> _Required work_:
From the first line to the last, restate the material word for word, omitting pictures.

** Opening Input for this task block **

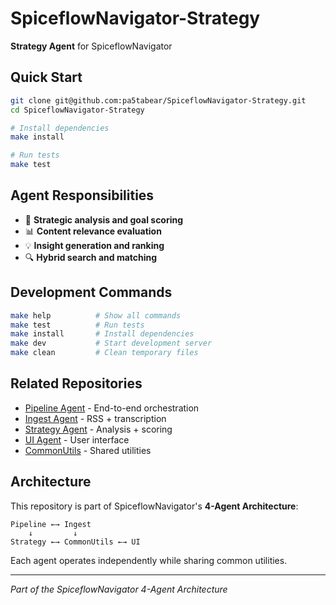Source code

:# SpiceflowNavigator-Strategy

**Strategy Agent** for SpiceflowNavigator

## Quick Start

```bash
git clone git@github.com:pa5tabear/SpiceflowNavigator-Strategy.git
cd SpiceflowNavigator-Strategy

# Install dependencies
make install

# Run tests
make test
```

## Agent Responsibilities

- 🎯 **Strategic analysis and goal scoring**
- 📊 **Content relevance evaluation**
- 💡 **Insight generation and ranking**
- 🔍 **Hybrid search and matching**

## Development Commands

```bash
make help          # Show all commands
make test          # Run tests
make install       # Install dependencies  
make dev           # Start development server
make clean         # Clean temporary files
```



## Related Repositories

- [Pipeline Agent](git@github.com:pa5tabear/SpiceflowNavigator-Pipeline) - End-to-end orchestration
- [Ingest Agent](git@github.com:pa5tabear/SpiceflowNavigator-Ingest) - RSS + transcription
- [Strategy Agent](git@github.com:pa5tabear/SpiceflowNavigator-Strategy) - Analysis + scoring
- [UI Agent](git@github.com:pa5tabear/SpiceflowNavigator-UI) - User interface
- [CommonUtils](git@github.com:pa5tabear/SpiceflowNavigator-CommonUtils) - Shared utilities

## Architecture

This repository is part of SpiceflowNavigator's **4-Agent Architecture**:

```
Pipeline ←→ Ingest
    ↓         ↓
Strategy ←→ CommonUtils ←→ UI
```

Each agent operates independently while sharing common utilities.

---
*Part of the SpiceflowNavigator 4-Agent Architecture*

** Closing Input for this task block **

> _Result below_:
Source code

:# SpiceflowNavigator-Strategy

**Strategy Agent** for SpiceflowNavigator

## Quick Start

```bash
git clone git@github.com:pa5tabear/SpiceflowNavigator-Strategy.git
cd SpiceflowNavigator-Strategy

# Install dependencies
make install

# Run tests
make test
```

## Agent Responsibilities

- 🎯 **Strategic analysis and goal scoring**
- 📊 **Content relevance evaluation**
- 💡 **Insight generation and ranking**
- 🔍 **Hybrid search and matching**

## Development Commands

```bash
make help          # Show all commands
make test          # Run tests
make install       # Install dependencies  
make dev           # Start development server
make clean         # Clean temporary files
```



## Related Repositories

- [Pipeline Agent](git@github.com:pa5tabear/SpiceflowNavigator-Pipeline) - End-to-end orchestration
- [Ingest Agent](git@github.com:pa5tabear/SpiceflowNavigator-Ingest) - RSS + transcription
- [Strategy Agent](git@github.com:pa5tabear/SpiceflowNavigator-Strategy) - Analysis + scoring
- [UI Agent](git@github.com:pa5tabear/SpiceflowNavigator-UI) - User interface
- [CommonUtils](git@github.com:pa5tabear/SpiceflowNavigator-CommonUtils) - Shared utilities

## Architecture

This repository is part of SpiceflowNavigator's **4-Agent Architecture**:

```
Pipeline ←→ Ingest
    ↓         ↓
Strategy ←→ CommonUtils ←→ UI
```

Each agent operates independently while sharing common utilities.

---
*Part of the SpiceflowNavigator 4-Agent Architecture*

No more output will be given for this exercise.